Exercise details - Search the records below for "STUN"; copy each line that has it.

══════════

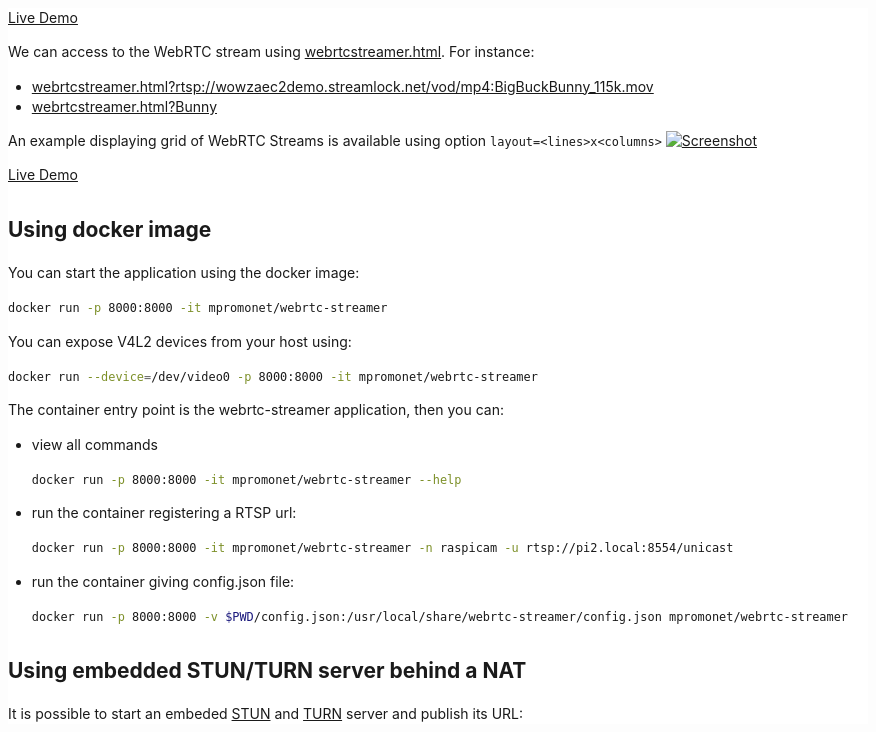 [Live Demo](https://webrtcstreamer.agreeabletree-365b9a90.canadacentral.azurecontainerapps.io/)

We can access to the WebRTC stream using
[webrtcstreamer.html](https://github.com/mpromonet/webrtc-streamer-html/blob/master/webrtcstreamer.html).
For instance:

- [webrtcstreamer.html?rtsp://wowzaec2demo.streamlock.net/vod/mp4:BigBuckBunny_115k.mov](https://webrtcstreamer.agreeabletree-365b9a90.canadacentral.azurecontainerapps.io/webrtcstreamer.html?rtsp://wowzaec2demo.streamlock.net/vod/mp4:BigBuckBunny_115k.mov)
- [webrtcstreamer.html?Bunny](https://webrtcstreamer.agreeabletree-365b9a90.canadacentral.azurecontainerapps.io/webrtcstreamer.html?Bunny)

An example displaying grid of WebRTC Streams is available using option
`layout=<lines>x<columns>`
[![Screenshot](images/layout2x4.png)](https://webrtcstreamer.agreeabletree-365b9a90.canadacentral.azurecontainerapps.io/?layout=2x4)

[Live Demo](https://webrtcstreamer.agreeabletree-365b9a90.canadacentral.azurecontainerapps.io/?layout=2x4)

## Using docker image

You can start the application using the docker image:

```sh
docker run -p 8000:8000 -it mpromonet/webrtc-streamer
```

You can expose V4L2 devices from your host using:

```sh
docker run --device=/dev/video0 -p 8000:8000 -it mpromonet/webrtc-streamer
```

The container entry point is the webrtc-streamer application, then you can:

- view all commands
  ```sh
  docker run -p 8000:8000 -it mpromonet/webrtc-streamer --help
  ```
- run the container registering a RTSP url:

  ```sh
  docker run -p 8000:8000 -it mpromonet/webrtc-streamer -n raspicam -u rtsp://pi2.local:8554/unicast
  ```
- run the container giving config.json file:

  ```sh
  docker run -p 8000:8000 -v $PWD/config.json:/usr/local/share/webrtc-streamer/config.json mpromonet/webrtc-streamer
  ```

## Using embedded STUN/TURN server behind a NAT

It is possible to start an embeded [STUN](https://en.wikipedia.org/wiki/STUN)
and [TURN](https://en.wikipedia.org/wiki/Traversal_Using_Relays_around_NAT)
server and publish its URL:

══════════

Result of the exercise -
## Using embedded STUN/TURN server behind a NAT
It is possible to start an embeded [STUN](https://en.wikipedia.org/wiki/STUN)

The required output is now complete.